- ABOUT THIS EXERCISE:
Once the line containing "typically be sufficient." is found, retype it and each line after it through the last entry below, word for word, and nothing else.
*** MATERIAL SUPPLIED Section Begins ***
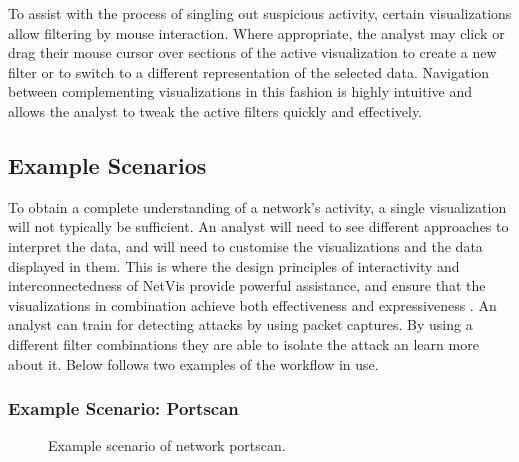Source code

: To assist with the process of singling out suspicious activity, certain visualizations allow
filtering by mouse interaction. Where appropriate, the analyst may click or drag their mouse cursor
over sections of the active visualization to create a new filter or to switch to a different
representation of the selected data. Navigation between complementing visualizations in this fashion
is highly intuitive and allows the analyst to tweak the active filters quickly and effectively.

\subsection{Example Scenarios}
To obtain a complete understanding of a network's activity, a single visualization will not
typically be sufficient. An analyst will need to see different approaches to interpret the data, and
will need to customise the visualizations and the data displayed in them. This is where the design
principles of interactivity and interconnectedness of NetVis provide powerful assistance, and ensure
that the visualizations in combination achieve both effectiveness and expressiveness
\cite{mackinlay1987automatic}. An analyst can train for detecting attacks by using packet captures.
By using a different filter combinations they are able to isolate the attack an learn more about it.
Below follows two examples of the workflow in use.

\subsubsection{Example Scenario: Portscan}
\begin{figure}[htbp!]
	\centering
	\caption{\label{fig:portscan} Example scenario of network portscan.}
\end{figure}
*** MATERIAL SUPPLIED Section Ends ***
- RESULT FOR THIS EXERCISE:
typically be sufficient. An analyst will need to see different approaches to interpret the data, and
will need to customise the visualizations and the data displayed in them. This is where the design
principles of interactivity and interconnectedness of NetVis provide powerful assistance, and ensure
that the visualizations in combination achieve both effectiveness and expressiveness
\cite{mackinlay1987automatic}. An analyst can train for detecting attacks by using packet captures.
By using a different filter combinations they are able to isolate the attack an learn more about it.
Below follows two examples of the workflow in use.

\subsubsection{Example Scenario: Portscan}
\begin{figure}[htbp!]
	\centering
	\caption{\label{fig:portscan} Example scenario of network portscan.}
\end{figure}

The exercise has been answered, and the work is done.